Confidence intervals from pivots

November 26, 2022

This is an example of using a pivot to find a confidence interval.

\[X_{1},...,X_{n} \sim \text{Uniform}(0,\theta).\]

1. Find a pivot.

Let \( Q=X_{(n)}/\theta\).

2. Find its distribution:

\[ P(Q \le t)= P(X_i \le t\theta)^n = t^n .\]

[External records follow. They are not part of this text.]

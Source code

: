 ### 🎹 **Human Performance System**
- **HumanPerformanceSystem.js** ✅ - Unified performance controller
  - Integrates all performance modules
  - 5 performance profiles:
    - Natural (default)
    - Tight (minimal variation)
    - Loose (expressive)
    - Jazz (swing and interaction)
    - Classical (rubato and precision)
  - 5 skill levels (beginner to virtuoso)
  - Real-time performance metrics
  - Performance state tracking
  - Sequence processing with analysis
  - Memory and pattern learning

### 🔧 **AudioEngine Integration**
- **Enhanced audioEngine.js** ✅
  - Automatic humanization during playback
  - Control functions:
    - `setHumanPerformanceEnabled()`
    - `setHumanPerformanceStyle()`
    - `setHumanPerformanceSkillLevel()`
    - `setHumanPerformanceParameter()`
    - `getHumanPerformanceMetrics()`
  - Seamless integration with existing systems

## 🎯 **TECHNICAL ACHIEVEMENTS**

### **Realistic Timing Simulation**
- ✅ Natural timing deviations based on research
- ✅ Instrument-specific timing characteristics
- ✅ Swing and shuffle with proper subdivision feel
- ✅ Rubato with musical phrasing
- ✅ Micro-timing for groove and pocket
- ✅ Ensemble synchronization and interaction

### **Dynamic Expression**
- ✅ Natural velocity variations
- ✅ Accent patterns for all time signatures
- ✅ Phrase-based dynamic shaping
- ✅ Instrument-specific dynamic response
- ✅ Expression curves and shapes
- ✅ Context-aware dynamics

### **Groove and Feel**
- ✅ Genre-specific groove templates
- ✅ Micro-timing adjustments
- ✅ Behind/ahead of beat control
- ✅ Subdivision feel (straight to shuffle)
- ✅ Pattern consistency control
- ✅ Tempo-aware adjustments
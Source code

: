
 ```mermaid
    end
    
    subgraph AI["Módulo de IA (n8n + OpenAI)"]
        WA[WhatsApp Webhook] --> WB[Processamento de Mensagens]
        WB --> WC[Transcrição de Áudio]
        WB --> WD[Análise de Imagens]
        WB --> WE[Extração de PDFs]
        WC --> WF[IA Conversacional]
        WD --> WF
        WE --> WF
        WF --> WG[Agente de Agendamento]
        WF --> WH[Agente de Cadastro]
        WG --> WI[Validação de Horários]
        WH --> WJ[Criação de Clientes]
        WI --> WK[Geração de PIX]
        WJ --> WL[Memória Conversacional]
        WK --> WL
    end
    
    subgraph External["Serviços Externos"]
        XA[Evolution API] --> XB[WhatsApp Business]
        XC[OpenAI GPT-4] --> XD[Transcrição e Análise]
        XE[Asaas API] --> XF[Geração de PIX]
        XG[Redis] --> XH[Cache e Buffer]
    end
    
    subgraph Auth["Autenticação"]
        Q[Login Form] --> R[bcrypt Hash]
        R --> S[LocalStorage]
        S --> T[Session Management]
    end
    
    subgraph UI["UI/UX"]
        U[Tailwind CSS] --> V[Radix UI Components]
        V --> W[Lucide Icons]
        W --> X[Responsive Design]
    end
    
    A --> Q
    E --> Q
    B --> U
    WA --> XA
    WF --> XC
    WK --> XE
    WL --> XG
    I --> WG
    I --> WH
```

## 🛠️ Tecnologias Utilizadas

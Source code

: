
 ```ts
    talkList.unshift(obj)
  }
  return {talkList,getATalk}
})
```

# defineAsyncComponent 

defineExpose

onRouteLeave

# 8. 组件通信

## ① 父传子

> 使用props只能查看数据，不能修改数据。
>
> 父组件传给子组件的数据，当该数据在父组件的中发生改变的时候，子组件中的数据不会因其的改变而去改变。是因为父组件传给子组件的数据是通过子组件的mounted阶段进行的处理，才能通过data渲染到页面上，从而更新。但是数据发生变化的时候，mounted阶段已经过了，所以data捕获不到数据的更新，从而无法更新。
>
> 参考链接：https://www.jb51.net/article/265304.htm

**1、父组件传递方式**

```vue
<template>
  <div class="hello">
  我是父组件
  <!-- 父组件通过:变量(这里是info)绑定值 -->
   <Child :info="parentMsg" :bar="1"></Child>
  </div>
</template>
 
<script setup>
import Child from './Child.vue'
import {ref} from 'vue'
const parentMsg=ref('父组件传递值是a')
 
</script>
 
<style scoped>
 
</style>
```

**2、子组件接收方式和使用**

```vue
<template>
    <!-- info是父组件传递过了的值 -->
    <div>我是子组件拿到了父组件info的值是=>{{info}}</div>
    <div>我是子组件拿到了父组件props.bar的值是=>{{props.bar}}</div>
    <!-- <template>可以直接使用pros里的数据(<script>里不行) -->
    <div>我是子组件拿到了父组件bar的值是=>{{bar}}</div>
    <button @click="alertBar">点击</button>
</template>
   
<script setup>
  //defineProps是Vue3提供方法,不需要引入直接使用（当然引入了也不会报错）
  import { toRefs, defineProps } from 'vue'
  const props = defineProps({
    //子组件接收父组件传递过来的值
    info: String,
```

3. Find an expression involving an upper and lower bound on the pivot:

\[ P(a \le Q \le b) = b^n-a^n.\]

This implies

\[ P(a \le Q \le 1) = 1-a^n \]

4. Substitute the expression for the pivot from Step 1, and set the RHS to \(1-\alpha \).

\[ P(a \le X_{(n)}/\theta \le 1)=1-a^n \]

\[ P(1/a \ge \theta/X_{(n)} \ge 1) = 1-a^n \]

\[ P( X_{(n)} \le \theta \le \frac{X_{(n)}}{a} ) = 1-a^n \]

Let \( 1-\alpha = 1-a^n\). Then \(a=\alpha^{1/n}\).

\[P(X_{(n)} \le \theta \le \frac{X_{(n)}}{\alpha^{1/n}})=1-\alpha \]

This gives us \( [X_{(n)},\frac{X_{(n)}}{\alpha^{1/n}}]\) as a \( 1-\alpha\) confidence interval for \( \theta\).